Die Angst vor weiteren Nüßleins

von Redaktion

VON CHRISTIAN DEUTSCHLÄNDER

München – Wer wissen will, wie nahe der CSU der Fall Georg Nüßlein geht, muss ausnahmsweise genau auf eine offizielle Verlautbarung des Generalsekretärs hören. Mit vor Zorn fast bebender Stimme tritt Markus Blume am Nachmittag vor eine Kamera in München. Die CSU „verurteilt in aller Deutlichkeit, dass Volksvertreter die Krise zum Geschäft machen“, sagt er, spricht von „null Toleranz“. Und: „Wer sich an der Not bereichert, lässt es am moralischen Kompass und an politischem Anstand fehlen.“

Nach 270 Sekunden ist das sehr klar. Genauso deutlich wird aber: Die Partei ist machtlos. Eine Stunde hat sich das Präsidium, also der engste Führungszirkel um Markus Söder, per Video zusammengeschaltet, um über den Maskendeal und die Korruptionsermittlungen gegen Parteifreund Nüßlein zu reden. Er wird die Fraktion verlassen, auch die Partei. Sofort auf sein Mandat und die damit verbundenden Diäten und Altersansprüche verzichten will der 51-jährige Schwabe aber weiterhin nicht. Und niemand kann ihn ohne Urteil dazu zwingen.

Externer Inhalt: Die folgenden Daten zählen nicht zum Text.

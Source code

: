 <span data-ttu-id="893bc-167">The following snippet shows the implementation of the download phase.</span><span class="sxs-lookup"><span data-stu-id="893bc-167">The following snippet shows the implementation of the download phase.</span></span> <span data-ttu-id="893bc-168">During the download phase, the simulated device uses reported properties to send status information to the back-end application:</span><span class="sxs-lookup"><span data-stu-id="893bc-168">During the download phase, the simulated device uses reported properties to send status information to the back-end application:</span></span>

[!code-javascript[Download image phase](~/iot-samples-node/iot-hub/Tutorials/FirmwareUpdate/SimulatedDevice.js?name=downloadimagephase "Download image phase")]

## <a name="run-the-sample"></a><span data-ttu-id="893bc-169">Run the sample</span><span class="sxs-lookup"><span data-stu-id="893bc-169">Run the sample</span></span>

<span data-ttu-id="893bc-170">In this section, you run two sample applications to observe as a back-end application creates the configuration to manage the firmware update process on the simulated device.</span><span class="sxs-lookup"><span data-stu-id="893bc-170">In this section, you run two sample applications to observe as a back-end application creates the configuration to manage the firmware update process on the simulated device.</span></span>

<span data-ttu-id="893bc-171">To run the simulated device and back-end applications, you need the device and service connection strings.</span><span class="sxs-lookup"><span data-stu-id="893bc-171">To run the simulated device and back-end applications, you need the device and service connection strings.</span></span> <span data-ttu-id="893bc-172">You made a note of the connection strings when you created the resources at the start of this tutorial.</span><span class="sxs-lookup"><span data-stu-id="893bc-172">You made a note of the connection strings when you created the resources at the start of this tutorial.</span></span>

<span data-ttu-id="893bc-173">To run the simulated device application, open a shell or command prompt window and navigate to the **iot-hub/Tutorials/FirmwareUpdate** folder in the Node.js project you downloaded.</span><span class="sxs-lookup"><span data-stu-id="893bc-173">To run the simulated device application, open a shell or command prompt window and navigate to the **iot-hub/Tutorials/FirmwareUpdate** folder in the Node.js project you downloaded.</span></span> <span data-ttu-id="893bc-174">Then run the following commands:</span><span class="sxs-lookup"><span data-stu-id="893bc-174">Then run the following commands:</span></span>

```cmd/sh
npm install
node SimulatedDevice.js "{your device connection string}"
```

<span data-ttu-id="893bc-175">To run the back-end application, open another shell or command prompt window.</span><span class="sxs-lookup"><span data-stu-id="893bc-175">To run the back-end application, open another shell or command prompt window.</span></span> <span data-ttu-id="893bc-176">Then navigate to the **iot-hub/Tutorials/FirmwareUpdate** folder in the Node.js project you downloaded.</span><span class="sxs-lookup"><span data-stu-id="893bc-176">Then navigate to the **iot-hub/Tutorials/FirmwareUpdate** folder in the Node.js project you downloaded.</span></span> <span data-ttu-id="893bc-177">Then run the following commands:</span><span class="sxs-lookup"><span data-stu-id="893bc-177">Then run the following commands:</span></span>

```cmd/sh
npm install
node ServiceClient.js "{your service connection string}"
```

Druck fehlt nicht. „Ein klarer Schnitt ist besser als ein Verlängern“, sagt CSU-Chef Söder. In einem offiziellen Beschluss fordert das Parteipräsidium den Bundestagsabgeordneten dazu sowie zu finanzieller Wiedergutmachung auf. Die rund 660 000 Euro, die wohl über Umwege an ihn geflossen sind, sollen gespendet werden. Dazu gibt es aber von ihm null Signal. Derweil zieht der zweite Unionsabgeordnete im Feuer, der Baden-Württemberger Nikolas Löbel (34 Jahre, 250 000 Euro Provision), härtere Konsequenzen, Mandatsverzicht und Parteiaustritt.

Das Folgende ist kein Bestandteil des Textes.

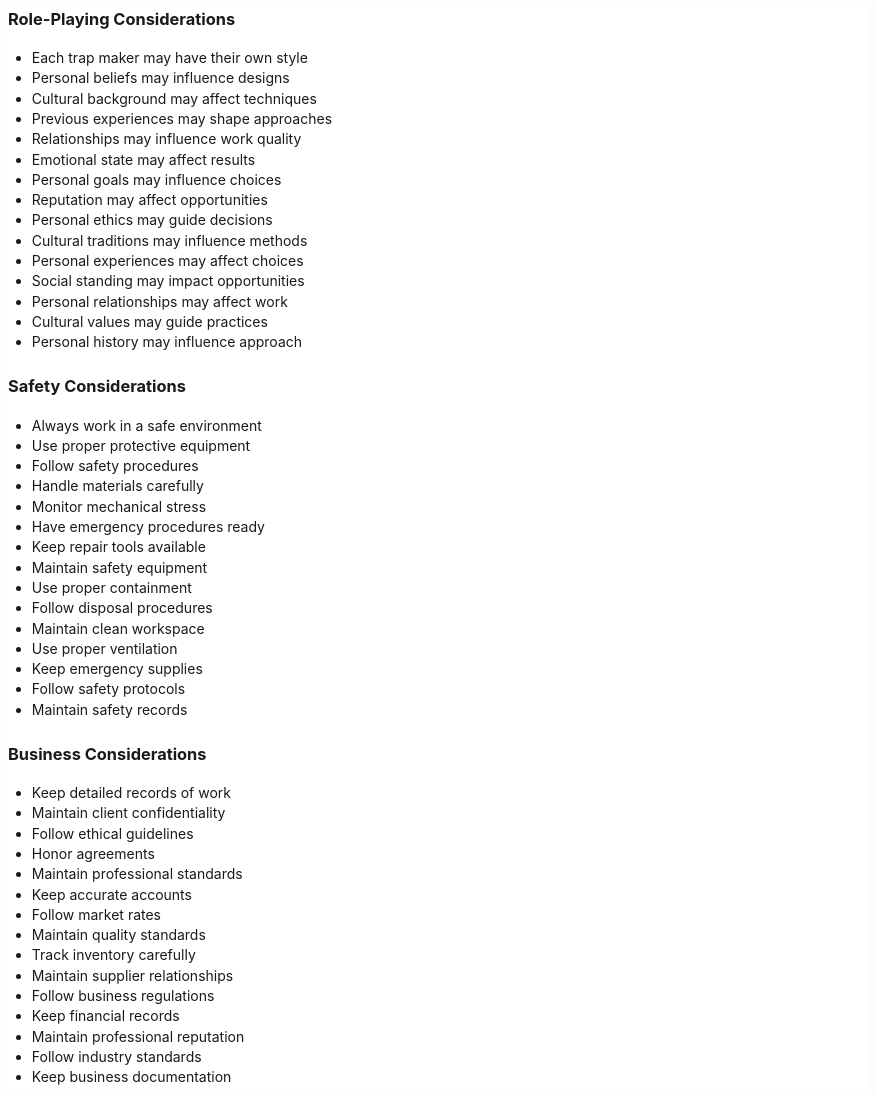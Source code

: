 ### Role-Playing Considerations
- Each trap maker may have their own style
- Personal beliefs may influence designs
- Cultural background may affect techniques
- Previous experiences may shape approaches
- Relationships may influence work quality
- Emotional state may affect results
- Personal goals may influence choices
- Reputation may affect opportunities
- Personal ethics may guide decisions
- Cultural traditions may influence methods
- Personal experiences may affect choices
- Social standing may impact opportunities
- Personal relationships may affect work
- Cultural values may guide practices
- Personal history may influence approach

### Safety Considerations
- Always work in a safe environment
- Use proper protective equipment
- Follow safety procedures
- Handle materials carefully
- Monitor mechanical stress
- Have emergency procedures ready
- Keep repair tools available
- Maintain safety equipment
- Use proper containment
- Follow disposal procedures
- Maintain clean workspace
- Use proper ventilation
- Keep emergency supplies
- Follow safety protocols
- Maintain safety records

### Business Considerations
- Keep detailed records of work
- Maintain client confidentiality
- Follow ethical guidelines
- Honor agreements
- Maintain professional standards
- Keep accurate accounts
- Follow market rates
- Maintain quality standards
- Track inventory carefully
- Maintain supplier relationships
- Follow business regulations
- Keep financial records
- Maintain professional reputation
- Follow industry standards
- Keep business documentation 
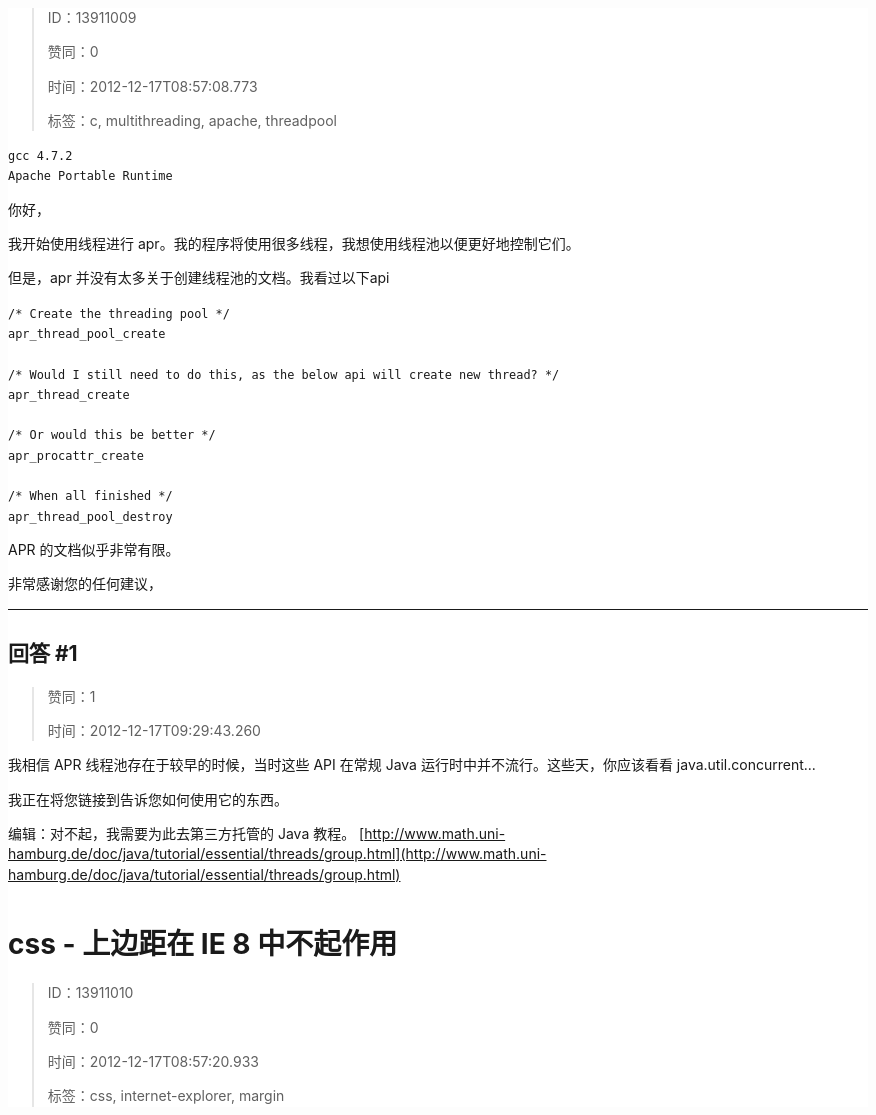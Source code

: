 > ID：13911009
> 
> 赞同：0
> 
> 时间：2012-12-17T08:57:08.773
> 
> 标签：c, multithreading, apache, threadpool

```
gcc 4.7.2
Apache Portable Runtime 
```

你好，

我开始使用线程进行 apr。我的程序将使用很多线程，我想使用线程池以便更好地控制它们。

但是，apr 并没有太多关于创建线程池的文档。我看过以下api

```
/* Create the threading pool */
apr_thread_pool_create

/* Would I still need to do this, as the below api will create new thread? */
apr_thread_create

/* Or would this be better */
apr_procattr_create

/* When all finished */
apr_thread_pool_destroy 
```

APR 的文档似乎非常有限。

非常感谢您的任何建议，

* * *

## 回答 #1

> 赞同：1
> 
> 时间：2012-12-17T09:29:43.260

我相信 APR 线程池存在于较早的时候，当时这些 API 在常规 Java 运行时中并不流行。这些天，你应该看看 java.util.concurrent...

我正在将您链接到告诉您如何使用它的东西。

编辑：对不起，我需要为此去第三方托管的 Java 教程。 [http://www.math.uni-hamburg.de/doc/java/tutorial/essential/threads/group.html](http://www.math.uni-hamburg.de/doc/java/tutorial/essential/threads/group.html)

# css - 上边距在 IE 8 中不起作用

> ID：13911010
> 
> 赞同：0
> 
> 时间：2012-12-17T08:57:20.933
> 
> 标签：css, internet-explorer, margin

Dass der CDU-Missetäter konsequenter vorgeht als der von der CSU, verärgert die Söder-Leute ganz besonders. Die Lage sei zum Erbrechen, heißt es im CSU-Vorstand, allerdings in noch derberen Worten. Nüßlein wurde sogar ein Amtsenthebungsverfahren angedroht. Für die ganze Union ist der Maskenskandal im Wahljahr verheerend. Die Umfragen sinken. Und weiteres Unheil naht. Hinter vorgehaltener Hand wird mit ein, zwei weiteren Fällen gerechnet; „Zweifelsfälle“, raunt man in der CDU. Hinzu kommt die Sonderkonstruktion des ehemaligen bayerischen Justizministers Alfred Sauter, der als Anwalt einen Teil der Nüßlein-Verträge aufsetzte. Das ist legal, weil er in diesem Moment nicht als CSU-Landtagsabgeordneter handelte, aber eben auch ein Verdienen an der Not. Kleine Ironie der Geschichte: Sauter sitzt selbst im Präsidium.

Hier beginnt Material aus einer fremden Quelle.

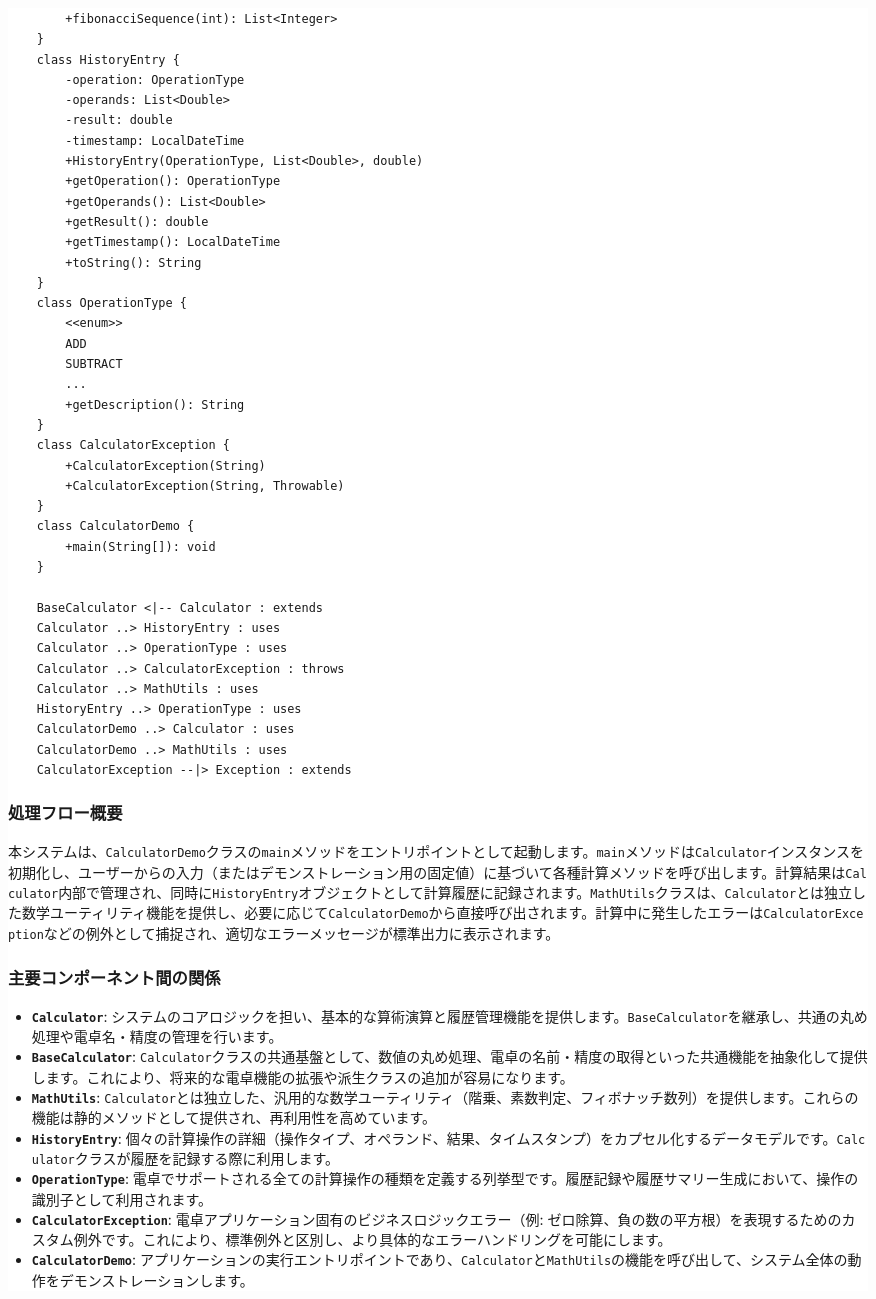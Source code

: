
 ```mermaid
        +fibonacciSequence(int): List<Integer>
    }
    class HistoryEntry {
        -operation: OperationType
        -operands: List<Double>
        -result: double
        -timestamp: LocalDateTime
        +HistoryEntry(OperationType, List<Double>, double)
        +getOperation(): OperationType
        +getOperands(): List<Double>
        +getResult(): double
        +getTimestamp(): LocalDateTime
        +toString(): String
    }
    class OperationType {
        <<enum>>
        ADD
        SUBTRACT
        ...
        +getDescription(): String
    }
    class CalculatorException {
        +CalculatorException(String)
        +CalculatorException(String, Throwable)
    }
    class CalculatorDemo {
        +main(String[]): void
    }

    BaseCalculator <|-- Calculator : extends
    Calculator ..> HistoryEntry : uses
    Calculator ..> OperationType : uses
    Calculator ..> CalculatorException : throws
    Calculator ..> MathUtils : uses
    HistoryEntry ..> OperationType : uses
    CalculatorDemo ..> Calculator : uses
    CalculatorDemo ..> MathUtils : uses
    CalculatorException --|> Exception : extends
```

### 処理フロー概要
本システムは、`CalculatorDemo`クラスの`main`メソッドをエントリポイントとして起動します。`main`メソッドは`Calculator`インスタンスを初期化し、ユーザーからの入力（またはデモンストレーション用の固定値）に基づいて各種計算メソッドを呼び出します。計算結果は`Calculator`内部で管理され、同時に`HistoryEntry`オブジェクトとして計算履歴に記録されます。`MathUtils`クラスは、`Calculator`とは独立した数学ユーティリティ機能を提供し、必要に応じて`CalculatorDemo`から直接呼び出されます。計算中に発生したエラーは`CalculatorException`などの例外として捕捉され、適切なエラーメッセージが標準出力に表示されます。

### 主要コンポーネント間の関係
*   **`Calculator`**: システムのコアロジックを担い、基本的な算術演算と履歴管理機能を提供します。`BaseCalculator`を継承し、共通の丸め処理や電卓名・精度の管理を行います。
*   **`BaseCalculator`**: `Calculator`クラスの共通基盤として、数値の丸め処理、電卓の名前・精度の取得といった共通機能を抽象化して提供します。これにより、将来的な電卓機能の拡張や派生クラスの追加が容易になります。
*   **`MathUtils`**: `Calculator`とは独立した、汎用的な数学ユーティリティ（階乗、素数判定、フィボナッチ数列）を提供します。これらの機能は静的メソッドとして提供され、再利用性を高めています。
*   **`HistoryEntry`**: 個々の計算操作の詳細（操作タイプ、オペランド、結果、タイムスタンプ）をカプセル化するデータモデルです。`Calculator`クラスが履歴を記録する際に利用します。
*   **`OperationType`**: 電卓でサポートされる全ての計算操作の種類を定義する列挙型です。履歴記録や履歴サマリー生成において、操作の識別子として利用されます。
*   **`CalculatorException`**: 電卓アプリケーション固有のビジネスロジックエラー（例: ゼロ除算、負の数の平方根）を表現するためのカスタム例外です。これにより、標準例外と区別し、より具体的なエラーハンドリングを可能にします。
*   **`CalculatorDemo`**: アプリケーションの実行エントリポイントであり、`Calculator`と`MathUtils`の機能を呼び出して、システム全体の動作をデモンストレーションします。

Jens Spahn will nun weitere Namen nennen. Auf Anfrage will er alle Bundestagskollegen öffentlich machen, die seinem Bundesgesundheitsministerium Masken-Geschäfte vermitteln wollten. „Wir wollen volle Transparenz in einem geordneten Verfahren ermöglichen“, sagt Spahn dem „RND“. Hier ist indes zu differenzieren: Viele Abgeordnete haben, was auch ihr Job ist, unentgeltlich geholfen, um Angebote aus ihren Wahlkreisen zu vermitteln. In der CSU-Spitze hofft man inständig, dass auch die EU-Abgeordnete Monika Hohlmeier zu dieser Kategorie zählt. Intern soll sie das mehrfach versichert haben.

CSU-Landesgruppenchef Alexander Dobrindt schiebt zudem strengere Regeln für die Abgeordneten an. Die Fraktion soll einen Kodex beschließen, dass für die Führung der Fraktion Regeln gelten wie für Minister und Staatssekretäre, sagt Dobrindt. Also: kein Gewerbe, kein anderer Beruf, keine Aufsichtsratsmandate, jedes Geschenk müsste gemeldet werden. Nüßlein war als Vizechef Teil der Fraktionsführung.

Der Masken-Zoff wird im Wahlkampf landen. Der Koalitionspartner SPD schimpft im Netz bereits über die Union als „Verein von Schwarzen Kassen, Bimbes und Amigos“. Dennoch gibt es gemeinsame Ansätze: Die Generalsekretäre von CDU, SPD, FDP und Grünen planen zudem, die Transparenzregeln für Parteispenden zu verschärfen. Bisher muss eine Spende bis 9999 Euro nicht namentlich veröffentlicht werden.